From this survey, we found out that many people in our community were unfamiliar with NTDs, the basis of our project. Because of this information, we made our Schistosomiasis PSA website to educate more people about a disease that we think needs immediate attention and solutions.



We also found that our community believes that we have a very strong ethical obligation to inform our consumers that our device contains modified organisms. Although most people also responded that they would be comfortable using our product, quite a few people were also skeptical about it, expressing that they were worried about our compounds or yeast escaping into the environment.



We heard these considerations from our respondents, and because so many people were concerned about the disruption of ecosystems from releasing the compound directly and what would become of dead worms in the water, we changed our project's design. After the survey analysis, we were motivated to switch to the snails consuming the yeast directly instead of releasing plumbagin (the compound we were considering then), into infected waters.
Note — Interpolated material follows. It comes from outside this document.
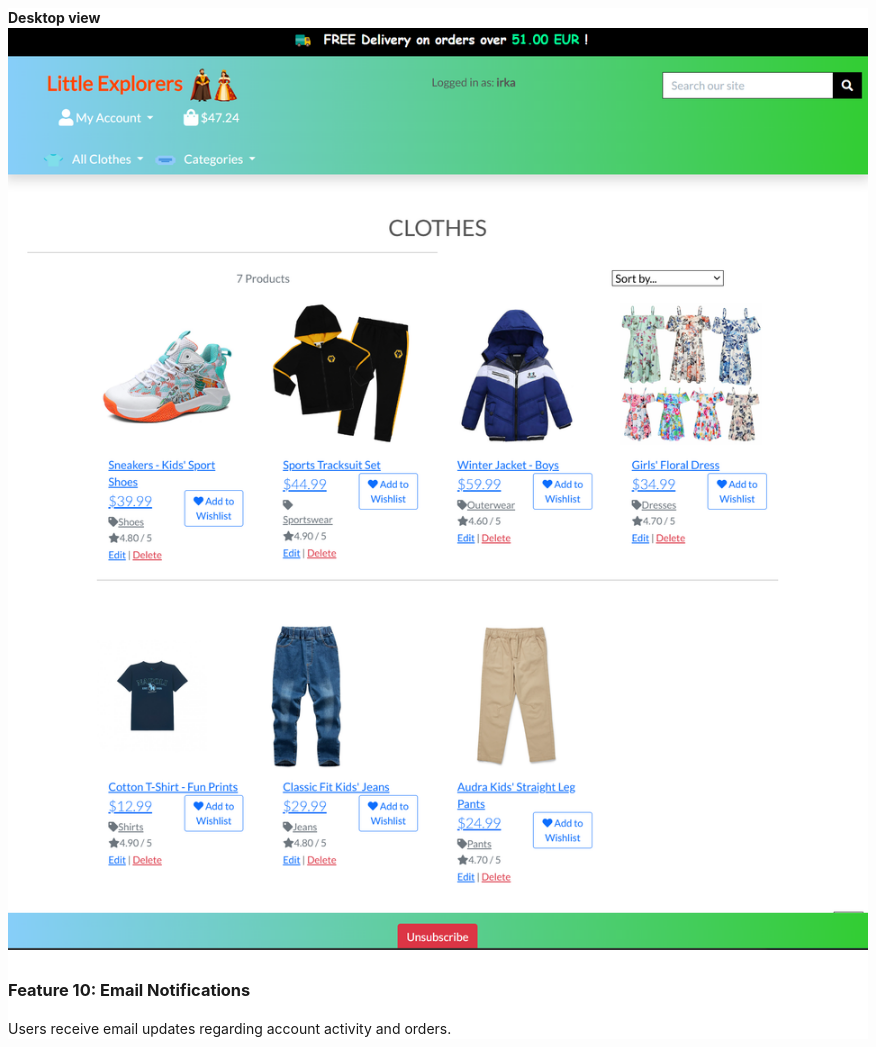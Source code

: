 **Desktop view**![Desktop view](media/existing_features/responsive_desktop.PNG)




### **Feature 10: Email Notifications**
Users receive email updates regarding account activity and orders.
Note: Our survey analysis was conducted before we had finalized our project idea. The reference to plumbagin as our compound and bacteria as our host to create the compound is inaccurate to our final project.

Ethical Concerns

From the survey analysis, we also got responses on ethical concerns that the public may have with our project. Respondents had an option to comment on potential problems we may have. Our team responded to each concern and explained how we addressed it. We're very grateful to have a supportive community that helped us to develop and shape our project to be as ethical as possible.

On October 3rd, as a collaboration, our iGEM team, DNHS, and WVHS held an ethics symposium at the J. Craig Venter Institute. Because we saw that many people in our respective Human Practices surveys did not know much about synthetic biology ethics, we wanted to educate the San Diego community of how ethical practices are maintained in research. We had an impressive lineup of iGEM members, student researchers, and professional researchers give presentations about ethical issues in research today, and what ethical values they uphold. It was an amazing opportunity to not only educate our peers and learn from experts, but also to meet each other in person!